→ **Task prompt**
Taking the line with "- **TailwindCSS**: Framework" as the first and the line with "2. **Mostrar noticias**: Al" as the last, set down exactly every line in that range from the entries below, and no more.

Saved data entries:
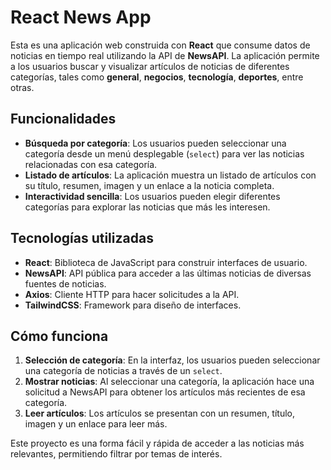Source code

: # React News App

Esta es una aplicación web construida con **React** que consume datos de noticias en tiempo real utilizando la API de **NewsAPI**. La aplicación permite a los usuarios buscar y visualizar artículos de noticias de diferentes categorías, tales como **general**, **negocios**, **tecnología**, **deportes**, entre otras.

## Funcionalidades

- **Búsqueda por categoría**: Los usuarios pueden seleccionar una categoría desde un menú desplegable (`select`) para ver las noticias relacionadas con esa categoría.
- **Listado de artículos**: La aplicación muestra un listado de artículos con su título, resumen, imagen y un enlace a la noticia completa.
- **Interactividad sencilla**: Los usuarios pueden elegir diferentes categorías para explorar las noticias que más les interesen.

## Tecnologías utilizadas

- **React**: Biblioteca de JavaScript para construir interfaces de usuario.
- **NewsAPI**: API pública para acceder a las últimas noticias de diversas fuentes de noticias.
- **Axios**: Cliente HTTP para hacer solicitudes a la API.
- **TailwindCSS**: Framework para diseño de interfaces.

## Cómo funciona

1. **Selección de categoría**: En la interfaz, los usuarios pueden seleccionar una categoría de noticias a través de un `select`.
2. **Mostrar noticias**: Al seleccionar una categoría, la aplicación hace una solicitud a NewsAPI para obtener los artículos más recientes de esa categoría.
3. **Leer artículos**: Los artículos se presentan con un resumen, título, imagen y un enlace para leer más.

Este proyecto es una forma fácil y rápida de acceder a las noticias más relevantes, permitiendo filtrar por temas de interés.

→ **Your solution**
- **TailwindCSS**: Framework para diseño de interfaces.

## Cómo funciona

1. **Selección de categoría**: En la interfaz, los usuarios pueden seleccionar una categoría de noticias a través de un `select`.
2. **Mostrar noticias**: Al seleccionar una categoría, la aplicación hace una solicitud a NewsAPI para obtener los artículos más recientes de esa categoría.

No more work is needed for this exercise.